Some of the Snout Moths didn’t get the memo about proper wing-folding. The BugLady suspects that this beautifully-marked little (3/4”) guy/gal is the Eastern Grass-veneer Moth, Crambus laqueatellus, one of 40 or so similar-looking species in the genus. As its name suggests, its caterpillar feeds on grasses, which the BugLady has, in abundance, close to her porch (though one maverick source says they eat mosses).
The Virginia Ctenucid Moth (the “C” is silent like the “r” in “fish”) is a day-flying moth that is often mistaken for a butterfly because of its bold flight (like most moths and unlike most butterflies, it lands on the underside of a leaf).
The green Crane Fly comes with the fantastic name Erioptera chlorophylla. Crane fly larvae live in damp-to-wet lands ( Erioptera like organic mud) but the adults range far and wide and are often seen on window screens. The BugLady came across a 1913 account from Orono, ME which informed her that when these green beauties are dropped into boiling water, their color disappears. The BugLady can only speculate that they were mistaken for lobsters.
Daddy Long-Legs are common hunters on the front porch, by day and by night. If one picture is worth 1,000 words, then these two tell quite a story.
This large Stonefly had to travel some distance to get to the BugLady’s front porch. Their young (naiads) (aka “ trout food ”) reside in unpolluted rivers and streams, where they breathe with gills in their “armpits” and at the base of their two tails.
The Masked Hunter, of previous BOTW fame, is an assassin bug that made its way here from across The Pond and now ranges across North America. When one of the BugLady’s dust bunnies starts walking, it’s the nymph of the masked hunter. Dust, lint and dog hair attach to their sticky exteriors, providing the perfect camouflage.. Its prey here is a small ichneumon wasp.

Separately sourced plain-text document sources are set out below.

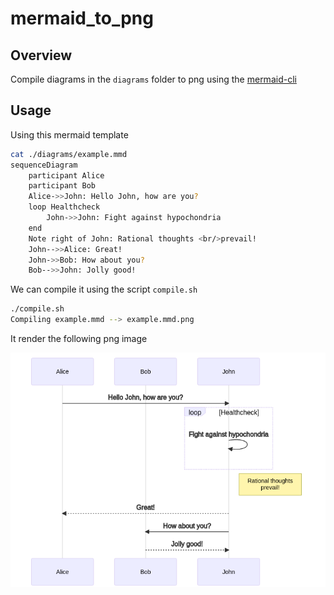 # mermaid_to_png

## Overview

Compile diagrams in the `diagrams` folder to png using the [mermaid-cli](https://github.com/mermaid-js/mermaid-cli)


## Usage

Using this mermaid template

```bash
cat ./diagrams/example.mmd
sequenceDiagram
    participant Alice
    participant Bob
    Alice->>John: Hello John, how are you?
    loop Healthcheck
        John->>John: Fight against hypochondria
    end
    Note right of John: Rational thoughts <br/>prevail!
    John-->>Alice: Great!
    John->>Bob: How about you?
    Bob-->>John: Jolly good!
```

We can compile it using the script `compile.sh`

```bash
./compile.sh
Compiling example.mmd --> example.mmd.png
```

It render the following png image

![mermaid_png](./dest/example.mmd.png)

Finally, a glamour shot of Wisconsin’s state bird, the Mosquito, a constant companion on the porch at night and elsewhere during the day. Female mosquitoes, famously, enjoy a blood meal in order to lay eggs, while males feed on plant juices. Male mosquitoes have fabulous antennae, which they use to tune in to the whine of a female’s wingbeats. When a guy and a gal meet, they adjust the pitch of their hum by increasing/decreasing the speed of their wing beats – until they are humming at the same pitch.
Check out a recent post by insect blogger Dragonfly Woman, on a few of the many citizen science projects involving insects: http://thedragonflywoman.com/2011/07/08/insect-citizen-science/
The Bug Lady
The old saying "Publish in haste, repent at leisure" applies here. Sharp-eyed BugFan Gretchen suggested gently to the BugLady that the bug labeled as a stonefly is actually a caddisfly, and she's right. Stoneflies tend to rest with their wings flat on top of their abdomens. Caddisflies tend to "tent" their wings. Here's how it should have read:
Caddisflies have aquatic larvae (naiads) that create tiny homes to live in. Caddisflies of still waters use plant pieces. Caddisflies of running water use tiny pebbles or spin webby nets that fix them to a rock, where they catch food as it flows past. Back in the time of the first Queen Elizabeth, wandering dry goods merchants roamed the land. Those who sold threads and ribbons pinned samples of their wares to their coats, which created a fringe. Later, some clever entomologist named an insect with fringed wings a caddis fly. Ain't history/entomology/etymology grand?